Request to disable or modify spam filter regarding "no-ip"

I have encountered a spam filter which blocked an edit of mine because it contained the string no-ip. I am wondering if that it would be possible to modify or disable that filter so that the contribution could be made.
To be more detailed, earlier this month, I was trying to add the resource list hosted at the homepage of the PolyU Corpus of Spoken Chinese to Wiktionary:Corpora. The home page is specifically located at http://wongtaksum.no[dash]ip.info:81/corpus.htm. A record of blocks I encountered can be seen in this part of the spam block list log.
Any advice or help would be greatly appreciated.

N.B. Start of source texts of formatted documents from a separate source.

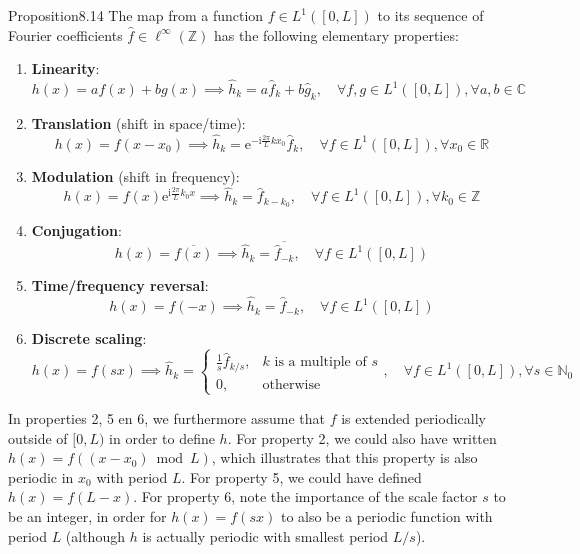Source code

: \begin{res}{Proposition}{8.14}
The map from a function $f\in L^1([0,L])$ to its sequence of Fourier coefficients $\widehat f\in\ell^\infty(\mathbb Z)$ has the following elementary properties:
\begin{enumerate}
\item \textbf{Linearity}:
\begin{equation}h(x)=af(x)+bg(x)\implies\widehat h_k=a\widehat f_k+b\widehat g_k,\quad\forall f,g\in L^1([0,L]),\forall a,b\in\mathbb C\tag{8.66}\end{equation}
\item \textbf{Translation} (shift in space/time):
\begin{equation}h(x)=f(x-x_0)\implies\widehat h_k=\mathrm e^{-\mathrm i\frac{2\pi}{L}kx_0}\widehat f_k,\quad\forall f\in L^1([0,L]),\forall x_0\in\mathbb R\tag{8.67}\end{equation}
\item \textbf{Modulation} (shift in frequency):
\begin{equation}h(x)=f(x)\mathrm e^{\mathrm i\frac{2\pi}{L}k_0x}\implies\widehat h_k=\widehat f_{k-k_0},\quad\forall f\in L^1([0,L]),\forall k_0\in\mathbb Z\tag{8.68}\end{equation}
\item \textbf{Conjugation}:
\begin{equation}h(x)=\overline{f(x)}\implies\widehat h_k=\overline{\widehat f_{-k}},\quad\forall f\in L^1([0,L])\tag{8.69}\end{equation}
\item \textbf{Time/frequency reversal}:
\begin{equation}h(x)=f(-x)\implies\widehat h_k=\widehat f_{-k},\quad\forall f\in L^1([0,L])\tag{8.70}\end{equation}
\item \textbf{Discrete scaling}:
\begin{equation}h(x)=f(sx)\implies\widehat h_k=\begin{cases}\frac1s\widehat f_{k/s},&k\text{ is a multiple of }s\\0,&\text{otherwise}\end{cases},\quad\forall f\in L^1([0,L]),\forall s\in\mathbb N_0\tag{8.71}\end{equation}
\end{enumerate}
In properties 2, 5 en 6, we furthermore assume that $f$ is extended periodically outside of $[0,L)$ in order to define $h$. For property 2, we could also have written $h(x)=f((x-x_0)\bmod L)$, which illustrates that this property is also periodic in $x_0$ with period $L$. For property 5, we could have defined $h(x)=f(L-x)$. For property 6, note the importance of the scale factor $s$ to be an integer, in order for $h(x)=f(sx)$ to also be a periodic function with period $L$ (although $h$ is actually periodic with smallest period $L/s$).
\end{res}

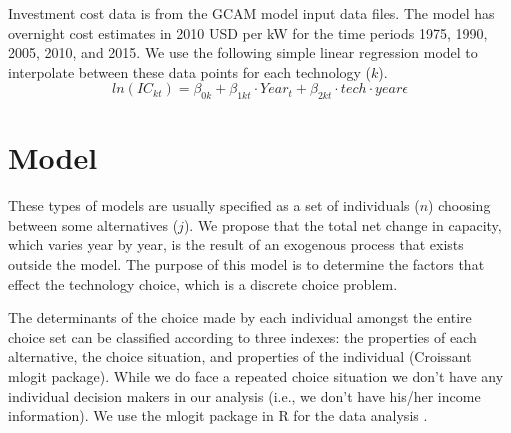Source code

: \documentclass[10pt]{amsart}
\begin{document}
Investment cost data is from the GCAM model input data files.
The model has overnight cost estimates in 2010 USD per kW for the time periods 1975, 1990, 2005, 2010, and 2015. 
We use the following simple linear regression model to interpolate between these data points for each technology ($k$). 
\begin{equation}
ln(IC_{kt}) = \beta_{0k} + \beta_{1kt} \cdot Year_{t} + \beta_{2kt} \cdot tech \cdot year \epsilon
\end{equation}

\newpage
{}
\begin{landscape}
\end{landscape}
\restoregeometry

\newpage
\section{Model}
These types of models are usually specified as a set of individuals ($n$) choosing between some alternatives ($j$).
We propose that the total net change in capacity, which varies year by year, is the result of an exogenous process that exists outside the model. 
The purpose of this model is to determine the factors that effect the technology choice, which is a discrete choice problem.

The determinants of the choice made by each individual amongst the entire choice set can be classified according to three indexes: the properties of each alternative, the choice situation, and properties of the individual \cite{}(Croissant mlogit package). 
While we do face a repeated choice situation we don't have any individual decision makers in our analysis (i.e., we don't have his/her income information). 
We use the mlogit package in R for the data analysis \parencite{mlogit2013}. 
\end{document}
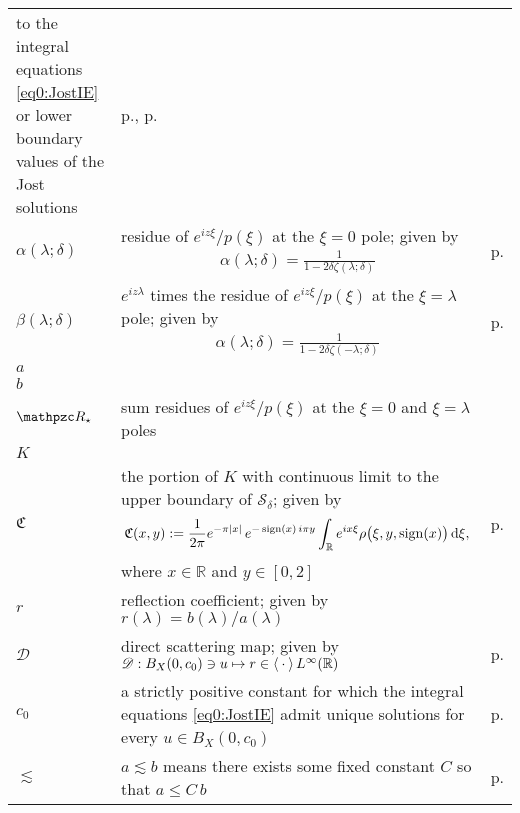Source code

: \documentclass[../dissertation.tex]{subfiles}
\begin{document}
\begin{centering}
\begin{longtable}{R{.115\textwidth}|L{.74\textwidth}|C{.145\textwidth}}
		to the integral equations \eqref{eq0:JostIE} or lower boundary 
		values of the Jost solutions
		& p.\pageref{eq0:JostIE}, p.\pageref{defn0:jost} \\
	$\alpha(\lambda; \delta)$ & residue of $e^{iz\xi}/p(\xi)$ at the $\xi=0$
		pole; given by 
		{\begin{align*}
			\alpha(\lambda; \delta)
				= \frac{1}{1-2\delta\zeta(\lambda; \delta)}
		\end{align*}}
		& p.\pageref{sym:alphabeta} \\
	$\beta(\lambda; \delta)$ & $e^{iz\lambda}$ times the residue of 
		$e^{iz\xi}/p(\xi)$ at the $\xi=\lambda$ pole; given by 
		{\begin{align*}
			\alpha(\lambda; \delta)
				= \frac{1}{1-2\delta\zeta(-\lambda; \delta)}
		\end{align*}}
		& p.\pageref{sym:alphabeta} \\
	$a$ & & \\
	$b$ & & \\
	$\mathpzc R_\star$ & sum residues of $e^{iz\xi}/p(\xi)$ at the $\xi=0$ and $\xi=\lambda$ 
		poles & \\
	$K$ & & \\
	$\mathfrak C$ & the portion of $K$ with continuous limit to the upper 
		boundary of $\mathcal S_\delta$; given by 
		{
			\begin{align*}
				\mathfrak C(x,y)
					:= \frac{1}{2\pi} e^{-\pi|x|} \, e^{- \operatorname{sign}(x) \, i \pi y }
						\int_{\mathbb R} e^{ix \xi} \rho\big(\xi, y, \operatorname{sign}(x)\big) \, \mathrm{d}\xi,
			\end{align*}
		}
		where $x \in \mathbb R$ and $y\in [0, 2]$
		& p.\pageref{sym:mathfrakC} \\
	$r$ & reflection coefficient; given by $r(\lambda) = b(\lambda) / a(\lambda)$ 
		& \\
	$\mathscr D$ 
		& direct scattering map; given by  
		$\mathscr D: B_X(0,c_0) \ni u \mapsto r \in \left\langle \kern 0.5ex \cdot \kern 0.5ex \right\rangle L^\infty(\mathbb R)$
		& p.\pageref{sym:DM} \\
	$c_0$ & a strictly positive constant for which the integral equations \ref{eq0:JostIE}
		admit unique solutions for every $u \in B_X(0, c_0)$ 
		& p.\pageref{prop4:exist} \\
	$\lesssim$ & $a \lesssim b$ means there exists some fixed constant $C$ so 
		that $a \leq C\,b$ & p.\pageref{sym:lesssim} \\
\end{longtable}
\end{centering}
\end{document}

Thanks and take care. —The Editor's Apprentice (talk) 23:40, 27 December 2023 (UTC)[reply]

Looking into this, you were stopped by the global spam blacklist having \bno-ip\. on it, which was added in 2013, for being a weird redirect service: "if you are on a changing IP, you can link the site to your changing IP, and the service is set up to follow you". Does the Corpus not have another URL? Meta folks in 2015 were declining to un-blacklist any subdomains, so if we wanted to allow the PolyU Corpus no-ip link here, we would have to locally MediaWiki:Spam-whitelist either that specific subdomain, or specific URL(s). - -sche (discuss) 01:40, 28 December 2023 (UTC)[reply]

Hey -sche, I really appreciate you taking time to look into the issue and collect context about what was going on. To clarify, the PolyU Corpus does have another URL, but the corpus itself is not of specific interest to me. Instead the "Links to Other Corpora and Databases" section below the corpus' description is what interests me. Doing a search for a excerpt of the page led me to an older version of the page hosted on the City University of Hong Kong website. That page has a "last updated" date in 2018 while the version at the "no-ip" domain has a "last updated" date from this month (December 2023). This age difference corresponds to differences in their lists, with the Cantonese section, for example, being significantly longer at the "no-ip" version. Given the outdated quality of the only alternative URL, locally whitelisting the subdomain would be my preferred approach. Thanks again and take care. —The Editor's Apprentice (talk) 01:32, 29 December 2023 (UTC)[reply]

@-sche, pinging you to follow up on this discussion and possible next steps. Thanks again. —The Editor's Apprentice (talk) 23:48, 12 January 2024 (UTC)[reply]

OK, I have whitelisted wongtaksum\.no-ip\.info:81/corpus\.htm in diff. - -sche (discuss) 03:01, 13 January 2024 (UTC)[reply]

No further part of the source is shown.